Viel mehr interessierten mich die bunten Bilder, die in einem Briefumschlag steckten, der sich vergeblich zwischen den größeren und kleineren Sachen versteckt hatte. Die zerrte mein Vater heraus und gab sie mir. Sie zeigten kleine Mädchen, die sich über Zitronen freuten. Zu einer der beiden, die einen Zweig hochhielt, an dem Zitronen hingen, ergriff mich eine fantastische Neigung, weil sie mich von der Seite her so verlockend ansah: Die hätte ich gerne zur Schwester gehabt! Wie sie dastand mit ihrer kurzen weißen Hose und ihren weißen Turnschuhen! Ja, so ein Schwesterchen hätte ich gerne gehabt!
Die andere in ihrem Hängekleidchen konnte ich nur bedauern, denn die musste bestimmt aus dem großen Glas trinken, an das sie sich so lässig lehnte. Als meine Mutti nämlich ein paar Tage später eine Zitrone durchschnitt und mich daran lecken ließ, durchschüttelte mich ein großer Widerwille: „Pfui bah, sauer!“ Ich konnte nicht glauben, dass Kinder in Amerika Zitronensaft trinken mussten und dann auch noch mit Eisstücken, wie wir sie gelegentlich aufsammelten, wenn der Pferdewagen von der Magdeburger Brauerei mit Eisblöcken vor Kalles Eisdiele am Eichplatz hielt. Dann schleppte ein Mann in einer dicken Jacke und einem Sack als Kapuze über Kopf und Nacken zwei der tropfenden Eisstangen in die olle Bude. Wenn wir an den runter gefallenen Brocken leckten, schmeckte es nach gar nichts.
Was mich am meisten interessierte, waren zehn braune, längliche Tafeln, auf denen „Hershey's Milk Chocolate“ stand, wie mir meine Mutter vorlas. Obwohl ich noch nicht eingeschult war, kann ich mich daran erinnern, dass ich noch Wochen später, wenn ich mir von meiner Mutti eine halbe Tafel erbettelt hatte, „Hershey's mit Schokolade“ las.
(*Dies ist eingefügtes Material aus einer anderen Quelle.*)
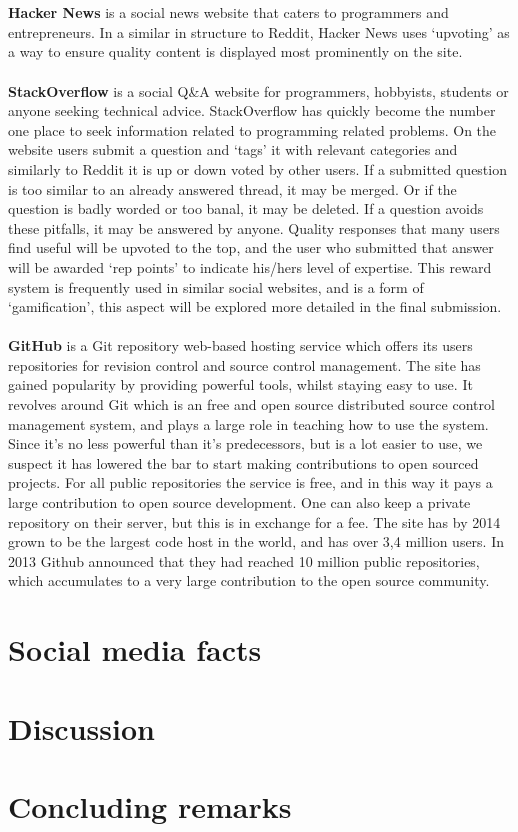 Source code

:\documentclass[a4paper,11pt,oneside]{book} %
\begin{document}
\\\\
\textbf{Hacker News} is a social news website that caters to programmers and entrepreneurs. In a similar in structure to Reddit, Hacker News uses ‘upvoting’ as a way to ensure quality content is displayed most prominently on the site.
\\\\
\textbf{StackOverflow} is a social Q\&A website for programmers, hobbyists, students or anyone seeking technical advice. StackOverflow has quickly become the number one place to seek information related to programming related problems. On the website users submit a question and ‘tags’ it with relevant categories and similarly to Reddit it is up or down voted by other users. If a submitted question is too similar to an already answered thread, it may be merged. Or if the question is badly worded or too banal, it may be deleted. If a question avoids these pitfalls, it may be answered by anyone. Quality responses that many users find useful will be upvoted to the top, and the user who submitted that answer will be awarded ‘rep points’ to indicate his/hers level of expertise. This reward system is frequently used in similar social websites, and is a form of ‘gamification’, this aspect will be explored more detailed in the final submission.
\\\\
\textbf{GitHub} is a Git repository web-based hosting service which offers its users repositories for revision control and source control management. The site has gained popularity by providing powerful tools, whilst staying easy to use. It revolves around Git which is an free and open source distributed source control management system, and plays a large role in teaching how to use the system. Since it’s no less powerful than it’s predecessors, but is a lot easier to use, we suspect it has lowered the bar to start making contributions to open sourced projects. For all public repositories the service is free, and in this way it pays a large contribution to open source development. One can also keep a private repository on their server, but this is in exchange for a fee. The site has by 2014 grown to be the largest code host in the world, and has over 3,4 million users. In 2013 Github announced that they had reached 10 million public repositories, which accumulates to a very large contribution to the open source community.








\newpage{}

\chapter*{Social media facts}

\chapter*{Discussion}

\chapter*{Concluding remarks}

\backmatter

\printbibliography
 
\end{document}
Das süße Zeug schmolz langsam in meinem Mund und schmeckte herrlich. Leider waren die Schokoladenstücke immer schnell alle, und sie schmeckte nach mehr.
Und die Apfelsinen. Die runden, festen Apfelsinen, die ich schon gerochen hatte, bevor mein Vater sie aus dem Karton herauskullerte, den er zunächst wie achtlos zur Seite gestellt hatte, und die jede für sich in bunt bedrucktes Papier eingewickelt waren. Meine Oma wickelte sie aus, legte sie vorsichtig auf den Tisch und ich durfte mit ihr zusammen zählen: eins, zwei, drei, vier, fünf, sechs, sieben, acht, neun, zehn, elf, − „wie ville dat sind!“ − zwölf, dreizehn und vierzehn. Davon bekam jeder von uns eine, die man zunächst schälen musste und dann essen durfte. Meine schälte mir meine Oma; die Spalten schmeckten süß, nur die Kerne waren so bitter, dass ich sie wieder ausspuckte. Dann legte meine Oma zehn in den inzwischen leeren Karton zurück, der von meinem Vater („Her damit!“) auf den hohen Schrank gehievt wurde („Und dass de mir ja nich dran jehst!“), von wo aus sie bis zum Weihnachtsfest ihren charkateristischen Duft ausströmten und mir verrieten, dass es da zum Fest noch etwas Besonderes geben sollte.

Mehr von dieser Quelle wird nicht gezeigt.